Your task >> Reproduce all entries precisely as they are written.

Supplied data >>
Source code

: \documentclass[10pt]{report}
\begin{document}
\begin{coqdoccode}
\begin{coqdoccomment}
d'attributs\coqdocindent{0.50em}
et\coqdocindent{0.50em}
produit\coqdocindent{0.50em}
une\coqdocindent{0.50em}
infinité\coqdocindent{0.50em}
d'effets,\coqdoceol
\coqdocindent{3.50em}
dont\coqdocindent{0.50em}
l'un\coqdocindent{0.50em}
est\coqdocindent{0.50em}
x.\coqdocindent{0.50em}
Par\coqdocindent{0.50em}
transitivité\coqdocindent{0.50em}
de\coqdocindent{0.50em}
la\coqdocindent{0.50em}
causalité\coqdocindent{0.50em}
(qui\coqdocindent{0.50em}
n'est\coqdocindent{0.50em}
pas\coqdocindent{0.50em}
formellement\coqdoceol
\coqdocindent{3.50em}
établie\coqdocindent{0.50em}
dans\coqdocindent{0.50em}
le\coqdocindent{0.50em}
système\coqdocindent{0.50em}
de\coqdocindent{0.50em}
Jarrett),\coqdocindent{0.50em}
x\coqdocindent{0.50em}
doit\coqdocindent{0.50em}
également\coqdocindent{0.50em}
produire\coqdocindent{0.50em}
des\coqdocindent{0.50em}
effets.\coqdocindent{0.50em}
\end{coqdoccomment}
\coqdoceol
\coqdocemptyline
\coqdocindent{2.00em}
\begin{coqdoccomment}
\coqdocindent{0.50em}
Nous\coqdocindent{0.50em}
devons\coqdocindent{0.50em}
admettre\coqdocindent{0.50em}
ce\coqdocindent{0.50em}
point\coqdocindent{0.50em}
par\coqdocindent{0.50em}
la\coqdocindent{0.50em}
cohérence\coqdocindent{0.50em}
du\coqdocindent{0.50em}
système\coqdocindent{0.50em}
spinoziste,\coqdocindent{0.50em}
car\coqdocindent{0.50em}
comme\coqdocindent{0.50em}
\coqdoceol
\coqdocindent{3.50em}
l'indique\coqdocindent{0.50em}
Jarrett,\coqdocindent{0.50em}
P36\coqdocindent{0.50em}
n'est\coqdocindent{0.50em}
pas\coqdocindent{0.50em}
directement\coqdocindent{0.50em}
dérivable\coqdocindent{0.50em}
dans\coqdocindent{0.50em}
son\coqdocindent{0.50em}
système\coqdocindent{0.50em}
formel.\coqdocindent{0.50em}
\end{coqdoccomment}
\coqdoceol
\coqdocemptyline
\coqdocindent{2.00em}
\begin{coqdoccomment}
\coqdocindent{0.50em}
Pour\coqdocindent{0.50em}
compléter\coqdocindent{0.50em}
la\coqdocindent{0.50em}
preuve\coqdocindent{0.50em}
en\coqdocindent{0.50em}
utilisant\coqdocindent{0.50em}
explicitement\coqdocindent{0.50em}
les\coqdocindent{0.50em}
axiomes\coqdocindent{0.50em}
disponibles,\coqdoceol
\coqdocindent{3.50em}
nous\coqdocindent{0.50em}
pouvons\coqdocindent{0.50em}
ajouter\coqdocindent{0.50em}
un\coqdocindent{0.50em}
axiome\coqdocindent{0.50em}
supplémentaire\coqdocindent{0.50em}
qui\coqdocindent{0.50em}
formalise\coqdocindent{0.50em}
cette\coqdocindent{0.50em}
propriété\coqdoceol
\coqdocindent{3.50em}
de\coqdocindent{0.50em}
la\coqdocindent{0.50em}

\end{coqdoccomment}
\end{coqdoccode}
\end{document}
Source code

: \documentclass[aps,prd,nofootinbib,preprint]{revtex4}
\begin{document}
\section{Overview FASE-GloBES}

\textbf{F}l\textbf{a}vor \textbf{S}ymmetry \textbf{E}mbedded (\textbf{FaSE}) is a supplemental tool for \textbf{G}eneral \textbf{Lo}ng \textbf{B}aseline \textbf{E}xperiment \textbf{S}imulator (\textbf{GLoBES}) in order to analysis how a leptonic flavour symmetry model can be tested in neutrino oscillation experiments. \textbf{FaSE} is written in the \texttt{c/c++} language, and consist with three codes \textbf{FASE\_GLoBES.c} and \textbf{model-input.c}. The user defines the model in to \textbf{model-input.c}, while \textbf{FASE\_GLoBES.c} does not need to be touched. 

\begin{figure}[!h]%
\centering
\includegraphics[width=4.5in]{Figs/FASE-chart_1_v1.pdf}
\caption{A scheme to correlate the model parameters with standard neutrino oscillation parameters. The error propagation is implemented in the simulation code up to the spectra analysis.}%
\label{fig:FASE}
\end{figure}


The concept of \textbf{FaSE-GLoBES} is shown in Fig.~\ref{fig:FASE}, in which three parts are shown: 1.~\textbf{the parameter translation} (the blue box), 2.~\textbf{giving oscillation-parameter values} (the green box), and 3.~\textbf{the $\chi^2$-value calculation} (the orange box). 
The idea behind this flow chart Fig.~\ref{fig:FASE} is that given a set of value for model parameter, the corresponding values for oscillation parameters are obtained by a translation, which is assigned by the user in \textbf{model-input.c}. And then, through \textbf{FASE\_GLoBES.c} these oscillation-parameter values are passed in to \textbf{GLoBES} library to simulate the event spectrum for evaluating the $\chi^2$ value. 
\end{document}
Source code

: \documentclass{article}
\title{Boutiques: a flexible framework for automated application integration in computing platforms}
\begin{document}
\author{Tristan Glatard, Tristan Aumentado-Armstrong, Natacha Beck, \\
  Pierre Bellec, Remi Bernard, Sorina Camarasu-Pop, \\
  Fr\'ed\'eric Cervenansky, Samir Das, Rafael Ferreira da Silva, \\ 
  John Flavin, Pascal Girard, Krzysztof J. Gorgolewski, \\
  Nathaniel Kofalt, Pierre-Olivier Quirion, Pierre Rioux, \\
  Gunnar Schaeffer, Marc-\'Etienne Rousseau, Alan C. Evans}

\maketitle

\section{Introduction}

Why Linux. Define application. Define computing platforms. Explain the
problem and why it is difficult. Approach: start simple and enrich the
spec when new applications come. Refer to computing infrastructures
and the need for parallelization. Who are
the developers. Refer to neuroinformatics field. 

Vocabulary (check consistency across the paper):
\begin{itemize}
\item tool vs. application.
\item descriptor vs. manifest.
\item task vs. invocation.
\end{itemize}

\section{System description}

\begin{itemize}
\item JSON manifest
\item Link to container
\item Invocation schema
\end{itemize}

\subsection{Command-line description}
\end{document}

Result below >>
Source code

: \documentclass[10pt]{report}
\begin{document}
\begin{coqdoccode}
\begin{coqdoccomment}
d'attributs\coqdocindent{0.50em}
et\coqdocindent{0.50em}
produit\coqdocindent{0.50em}
une\coqdocindent{0.50em}
infinité\coqdocindent{0.50em}
d'effets,\coqdoceol
\coqdocindent{3.50em}
dont\coqdocindent{0.50em}
l'un\coqdocindent{0.50em}
est\coqdocindent{0.50em}
x.\coqdocindent{0.50em}
Par\coqdocindent{0.50em}
transitivité\coqdocindent{0.50em}
de\coqdocindent{0.50em}
la\coqdocindent{0.50em}
causalité\coqdocindent{0.50em}
(qui\coqdocindent{0.50em}
n'est\coqdocindent{0.50em}
pas\coqdocindent{0.50em}
formellement\coqdoceol
\coqdocindent{3.50em}
établie\coqdocindent{0.50em}
dans\coqdocindent{0.50em}
le\coqdocindent{0.50em}
système\coqdocindent{0.50em}
de\coqdocindent{0.50em}
Jarrett),\coqdocindent{0.50em}
x\coqdocindent{0.50em}
doit\coqdocindent{0.50em}
également\coqdocindent{0.50em}
produire\coqdocindent{0.50em}
des\coqdocindent{0.50em}
effets.\coqdocindent{0.50em}
\end{coqdoccomment}
\coqdoceol
\coqdocemptyline
\coqdocindent{2.00em}
\begin{coqdoccomment}
\coqdocindent{0.50em}
Nous\coqdocindent{0.50em}
devons\coqdocindent{0.50em}
admettre\coqdocindent{0.50em}
ce\coqdocindent{0.50em}
point\coqdocindent{0.50em}
par\coqdocindent{0.50em}
la\coqdocindent{0.50em}
cohérence\coqdocindent{0.50em}
du\coqdocindent{0.50em}
système\coqdocindent{0.50em}
spinoziste,\coqdocindent{0.50em}
car\coqdocindent{0.50em}
comme\coqdocindent{0.50em}
\coqdoceol
\coqdocindent{3.50em}
l'indique\coqdocindent{0.50em}
Jarrett,\coqdocindent{0.50em}
P36\coqdocindent{0.50em}
n'est\coqdocindent{0.50em}
pas\coqdocindent{0.50em}
directement\coqdocindent{0.50em}
dérivable\coqdocindent{0.50em}
dans\coqdocindent{0.50em}
son\coqdocindent{0.50em}
système\coqdocindent{0.50em}
formel.\coqdocindent{0.50em}
\end{coqdoccomment}
\coqdoceol
\coqdocemptyline
\coqdocindent{2.00em}
\begin{coqdoccomment}
\coqdocindent{0.50em}
Pour\coqdocindent{0.50em}
compléter\coqdocindent{0.50em}
la\coqdocindent{0.50em}
preuve\coqdocindent{0.50em}
en\coqdocindent{0.50em}
utilisant\coqdocindent{0.50em}
explicitement\coqdocindent{0.50em}
les\coqdocindent{0.50em}
axiomes\coqdocindent{0.50em}
disponibles,\coqdoceol
\coqdocindent{3.50em}
nous\coqdocindent{0.50em}
pouvons\coqdocindent{0.50em}
ajouter\coqdocindent{0.50em}
un\coqdocindent{0.50em}
axiome\coqdocindent{0.50em}
supplémentaire\coqdocindent{0.50em}
qui\coqdocindent{0.50em}
formalise\coqdocindent{0.50em}
cette\coqdocindent{0.50em}
propriété\coqdoceol
\coqdocindent{3.50em}
de\coqdocindent{0.50em}
la\coqdocindent{0.50em}

\end{coqdoccomment}
\end{coqdoccode}
\end{document}
Source code

: \documentclass[aps,prd,nofootinbib,preprint]{revtex4}
\begin{document}
\section{Overview FASE-GloBES}

\textbf{F}l\textbf{a}vor \textbf{S}ymmetry \textbf{E}mbedded (\textbf{FaSE}) is a supplemental tool for \textbf{G}eneral \textbf{Lo}ng \textbf{B}aseline \textbf{E}xperiment \textbf{S}imulator (\textbf{GLoBES}) in order to analysis how a leptonic flavour symmetry model can be tested in neutrino oscillation experiments. \textbf{FaSE} is written in the \texttt{c/c++} language, and consist with three codes \textbf{FASE\_GLoBES.c} and \textbf{model-input.c}. The user defines the model in to \textbf{model-input.c}, while \textbf{FASE\_GLoBES.c} does not need to be touched. 

\begin{figure}[!h]%
\centering
\includegraphics[width=4.5in]{Figs/FASE-chart_1_v1.pdf}
\caption{A scheme to correlate the model parameters with standard neutrino oscillation parameters. The error propagation is implemented in the simulation code up to the spectra analysis.}%
\label{fig:FASE}
\end{figure}


The concept of \textbf{FaSE-GLoBES} is shown in Fig.~\ref{fig:FASE}, in which three parts are shown: 1.~\textbf{the parameter translation} (the blue box), 2.~\textbf{giving oscillation-parameter values} (the green box), and 3.~\textbf{the $\chi^2$-value calculation} (the orange box). 
The idea behind this flow chart Fig.~\ref{fig:FASE} is that given a set of value for model parameter, the corresponding values for oscillation parameters are obtained by a translation, which is assigned by the user in \textbf{model-input.c}. And then, through \textbf{FASE\_GLoBES.c} these oscillation-parameter values are passed in to \textbf{GLoBES} library to simulate the event spectrum for evaluating the $\chi^2$ value. 
\end{document}
Source code

: \documentclass{article}
\title{Boutiques: a flexible framework for automated application integration in computing platforms}
\begin{document}
\author{Tristan Glatard, Tristan Aumentado-Armstrong, Natacha Beck, \\
  Pierre Bellec, Remi Bernard, Sorina Camarasu-Pop, \\
  Fr\'ed\'eric Cervenansky, Samir Das, Rafael Ferreira da Silva, \\ 
  John Flavin, Pascal Girard, Krzysztof J. Gorgolewski, \\
  Nathaniel Kofalt, Pierre-Olivier Quirion, Pierre Rioux, \\
  Gunnar Schaeffer, Marc-\'Etienne Rousseau, Alan C. Evans}

\maketitle

\section{Introduction}

Why Linux. Define application. Define computing platforms. Explain the
problem and why it is difficult. Approach: start simple and enrich the
spec when new applications come. Refer to computing infrastructures
and the need for parallelization. Who are
the developers. Refer to neuroinformatics field. 

Vocabulary (check consistency across the paper):
\begin{itemize}
\item tool vs. application.
\item descriptor vs. manifest.
\item task vs. invocation.
\end{itemize}

\section{System description}

\begin{itemize}
\item JSON manifest
\item Link to container
\item Invocation schema
\end{itemize}

\subsection{Command-line description}
\end{document}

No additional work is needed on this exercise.